An amusing incident……..although the debt collector wont think so

Around 13 months ago, i took out a 12 month contract which was paid up front for a web domain.

There was no clause which allowed continuous renewals and of course there was no clause which said i had to tell the company that i didnt want to renew. So, i had my 12 months, and decided i didnt want to renew the website so i never gave it a second thought nor did  i expect to hear anything else about it.

Fast forward to this month i receive a wonderful little missive from a well known Debt Collection Agency (DCA) telling me i owe money and must pay and quoting the details of how i could pay. Now im not the sort of person to just pay when someone tells me to. So i had a think about this and thought “Hell no, im not paying these people” afterall why should i?

A further point to note is not only could these wonderful people not address the letter correctly, they couldnt even spell my name correctly. Now that i find either sheer incompetence or a total lack of care, either way its dam insulting and unprofessional.

So i decided to telephone these people. Their letter said  they were open 9 am to 6pm so i called at 17:30 hrs and got a recorded message saying “our offices are now closed, our opening hours are mon to fri 9am to 6pm!!!!”At this point im starting to think piss up and brewery are quite apt here.So i wrote to them instead telling them of my disgust at their poor and tardy approach to business.

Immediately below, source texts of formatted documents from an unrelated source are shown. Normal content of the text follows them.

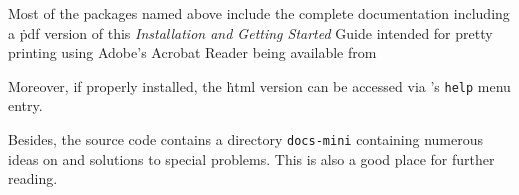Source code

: Most of the packages named above include the complete \FlightGear{} documentation
including a \.pdf version of this \textit{Installation and Getting Started} Guide intended
for pretty printing using Adobe's Acrobat Reader being available from
 \medskip

 \medskip

 \noindent
 Moreover, if properly installed, the \.html version can be accessed via
\FlightGear{}'s \texttt{help} menu entry.

Besides, the source code contains a directory \texttt{docs-mini} containing numerous
ideas on and solutions to special problems. This is also a good place for further
reading.

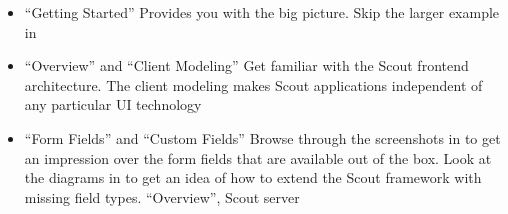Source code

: \documentclass[a4paper,10pt,twoside]{book}
\begin{document}
\begin{itemize}
  \item {} ``Getting Started'' 
      Provides you with the big picture. Skip the larger example in 
  \item {} ``Overview'' and  ``Client Modeling''
      Get familiar with the Scout frontend architecture. 
	  The client modeling makes Scout applications independent of any particular UI technology
  \item {} ``Form Fields'' and  ``Custom Fields''
      Browse through the screenshots in  to get an impression over the form fields that are available out of the box. 
	  Look at the diagrams in  to get an idea of how to extend the Scout framework with missing field types.
   ``Overview'',  Scout server
\end{itemize}
\end{document}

I decided to call them and speak to them again the following day as i had hoped i could resolved the matter amicably. How wrong i was.

I ended up speaking to an Irish lady, now i didnt tell her my legal background at the beginning, i was just the average joe to her, and boy how she would play on that. I was told that i was liable for the debt as i had failed to write to the web company telling them i did not wish to renew my website. She progressed to tell me it was clearly written into the terms of my contract and she knew what my terms were and therefore i was liable for the debt.

I was further told that by my silence i had accepted the offer made.

It was at that point i disclosed my legal background and gave this woman the biggest lecture she had ever received on Contract Law.I explained that her assertion that by my doing nothing i had accepted a new contract was nonsense. I told her in contract you need to first off know the offer that is being made, the terms need to be clear and then if you are accepting an offer it must be by communicated acceptance. So if i didnt know about the offer how the hell could it be accepted.  She then said that she didnt know what the terms of my contract were, wait a minute, a while ago she said that she knew all of the terms now she doesnt? sounds like an attempt to mislead here.

She ended the call darn quickly once she knew who i was and what my legal background was.

 

Anyway, today i receive a nice email apologising for the inconvenience and closing my account. How nice of them. In my view it is the right conclusion but the way it came about was demonstrably wrong and totally unacceptable.

 

 

About paul @ watsons solicitors
Member of Chartered Institute of Legal Executives and a litigator for one of the leading firms of solicitors in Consumer Credit Act litigation. I was the fee earner in the landmark ruling of Harrison v Link Financial Limited and many other County Court decisions.

4 Responses to An amusing incident……..although the debt collector wont think so

  1. Pingback: Why do people ignore debt collectors | paulatwatsonssolicitors

  2. Jack Wilder says:

    Paul,

    Thanks for this story, and the rest of your website. I found the advice on not relying on templates particularly helpful.

    I’ve recently been contacted out of the blue by a DCA who are encouraging me to call them posthaste. What advice would you give a true average Joe on how to approach such a phone call?

    Regards

    • Thanks, i have never been a fan of template letters personally, but i understand that some people do use templates to good effect.

      In this present predicament i would say the best option would be to write to the company concerned and ask them to set out why they wish to speak to you. The OFT guidance on debt collection which can be found here http://www.oft.gov.uk/shared_oft/business_leaflets/consumer_credit/OFT664Rev.pdf at chapter 3 requires debt collectors to communicate in a clear manner, and not to mislead the debtor in any way. I would add that if it were my matter, i would ask them to keep matters to written form at this current stage so that there is a paper trail of correspondence especially if you genuinely do not know what it is that they wish to speak to you about.

      So if it were me, i would write to the company instead of calling them, for now.